The main reason for the profit decline is that Zhejiang Jingyuetang Pharmaceutical Co., Ltd., a subsidiary of Zhejiang Jingyuetang Pharmaceutical Co., Ltd. in 2016, traditional Chinese medicine formula granule project early input costs and expenses are relatively small, Jingyuetang actually realized income after September, and the company continued to invest in the business, resulting in a decline in the company's performance.
The company will grow into a leading enterprise of traditional Chinese medicine formula granules in Zhejiang area. With the favorable stimulation of policies such as the liberalization of health insurance, the formula granule market in Zhejiang Province will usher in a period of rapid growth, we believe that the company's subsidiary Jingyuetang will become the leader in the province, and its competitive advantage has been fully demonstrated in the diversity of varieties on record, the acquisition of GMP certificates for drugs, the winning bid of hospitals such as hospitals of traditional Chinese medicine in Zhejiang Province, and the advance layout of production capacity.
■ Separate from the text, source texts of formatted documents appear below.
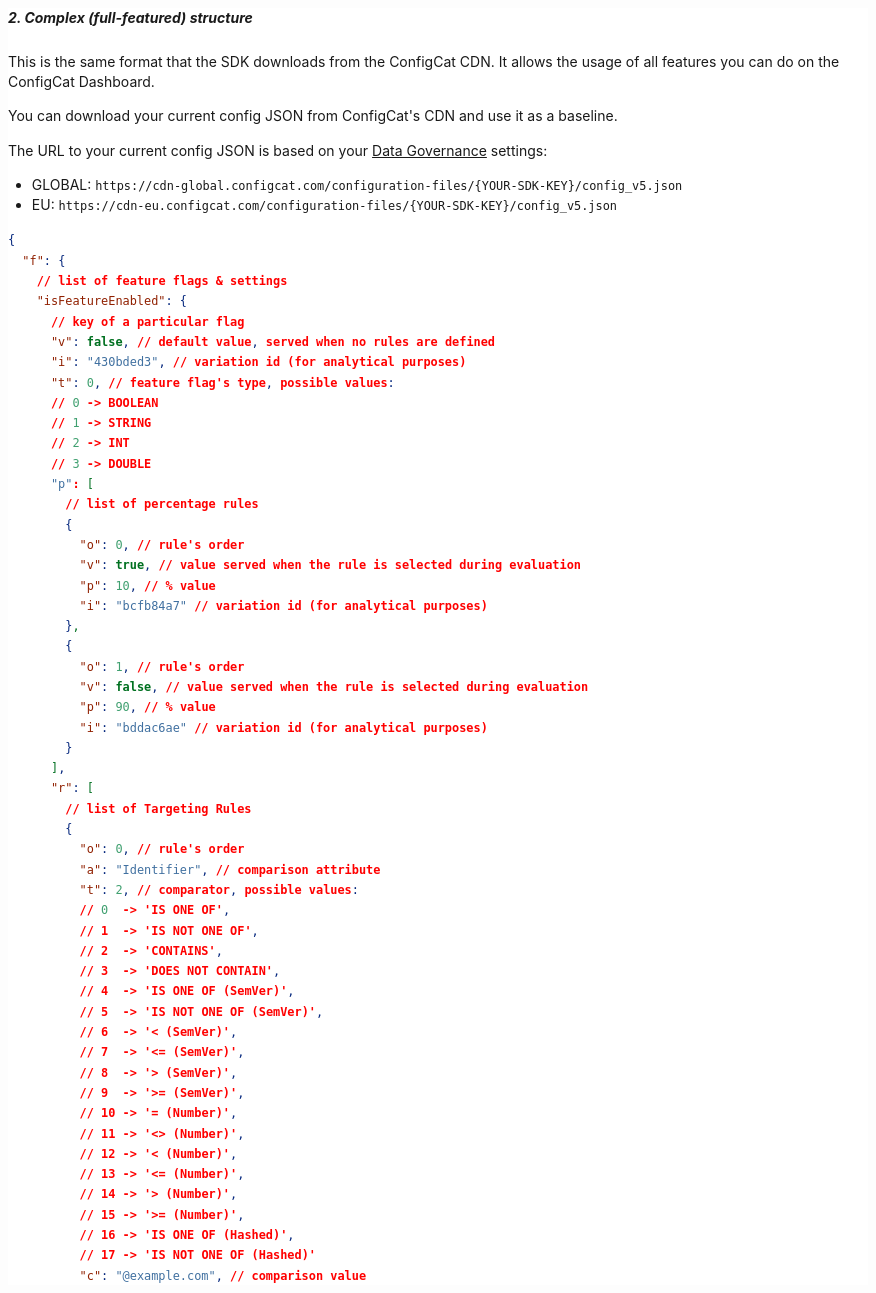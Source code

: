 ##### 2. Complex (full-featured) structure

This is the same format that the SDK downloads from the ConfigCat CDN.
It allows the usage of all features you can do on the ConfigCat Dashboard.

You can download your current config JSON from ConfigCat's CDN and use it as a baseline.

The URL to your current config JSON is based on your [Data Governance](/advanced/data-governance) settings:

- GLOBAL: `https://cdn-global.configcat.com/configuration-files/{YOUR-SDK-KEY}/config_v5.json`
- EU: `https://cdn-eu.configcat.com/configuration-files/{YOUR-SDK-KEY}/config_v5.json`

```json
{
  "f": {
    // list of feature flags & settings
    "isFeatureEnabled": {
      // key of a particular flag
      "v": false, // default value, served when no rules are defined
      "i": "430bded3", // variation id (for analytical purposes)
      "t": 0, // feature flag's type, possible values:
      // 0 -> BOOLEAN
      // 1 -> STRING
      // 2 -> INT
      // 3 -> DOUBLE
      "p": [
        // list of percentage rules
        {
          "o": 0, // rule's order
          "v": true, // value served when the rule is selected during evaluation
          "p": 10, // % value
          "i": "bcfb84a7" // variation id (for analytical purposes)
        },
        {
          "o": 1, // rule's order
          "v": false, // value served when the rule is selected during evaluation
          "p": 90, // % value
          "i": "bddac6ae" // variation id (for analytical purposes)
        }
      ],
      "r": [
        // list of Targeting Rules
        {
          "o": 0, // rule's order
          "a": "Identifier", // comparison attribute
          "t": 2, // comparator, possible values:
          // 0  -> 'IS ONE OF',
          // 1  -> 'IS NOT ONE OF',
          // 2  -> 'CONTAINS',
          // 3  -> 'DOES NOT CONTAIN',
          // 4  -> 'IS ONE OF (SemVer)',
          // 5  -> 'IS NOT ONE OF (SemVer)',
          // 6  -> '< (SemVer)',
          // 7  -> '<= (SemVer)',
          // 8  -> '> (SemVer)',
          // 9  -> '>= (SemVer)',
          // 10 -> '= (Number)',
          // 11 -> '<> (Number)',
          // 12 -> '< (Number)',
          // 13 -> '<= (Number)',
          // 14 -> '> (Number)',
          // 15 -> '>= (Number)',
          // 16 -> 'IS ONE OF (Hashed)',
          // 17 -> 'IS NOT ONE OF (Hashed)'
          "c": "@example.com", // comparison value
```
According to the relevant documents of the Provincial people's and Social Affairs Department, on July 1, 2017, traditional Chinese medicine formula particles may be fully included in health insurance in Zhejiang Province. Huatong Pharmaceutical, as the regional leader in the province, the performance flexibility has been greatly improved.
The fixed increase over a three-year period has progressed steadily. In August 2016, the company announced a three-year non-public offering plan for traditional Chinese medicine formula granules and prepared pieces of traditional Chinese medicine, which has been accepted by the CSRC. With a market capitalization of less than 4 billion, the company's 180 million employee stock ownership plan has participated in a large increase, of which the management borrowed 60 million, demonstrating the company's strong confidence in future development.
Profit forecast and valuation: the net profit from 2016 to 2018 is expected to be 40.25 million, 84.52 million and 140 million respectively, regardless of the corresponding valuation of 94X, 44x and 27x, and the corresponding valuation of diluted share capital is 110X, 52X and 31X. The company's compound growth rate will be as high as 87% in the next two years, corresponding to a PEG of much less than 1 in 17 years, and the current market capitalization has increased by only 4.4 billion, maintaining a "highly recommended" rating.
Risk hint: policy progress is not as expected; accelerated competition leads to a decline in product profitability.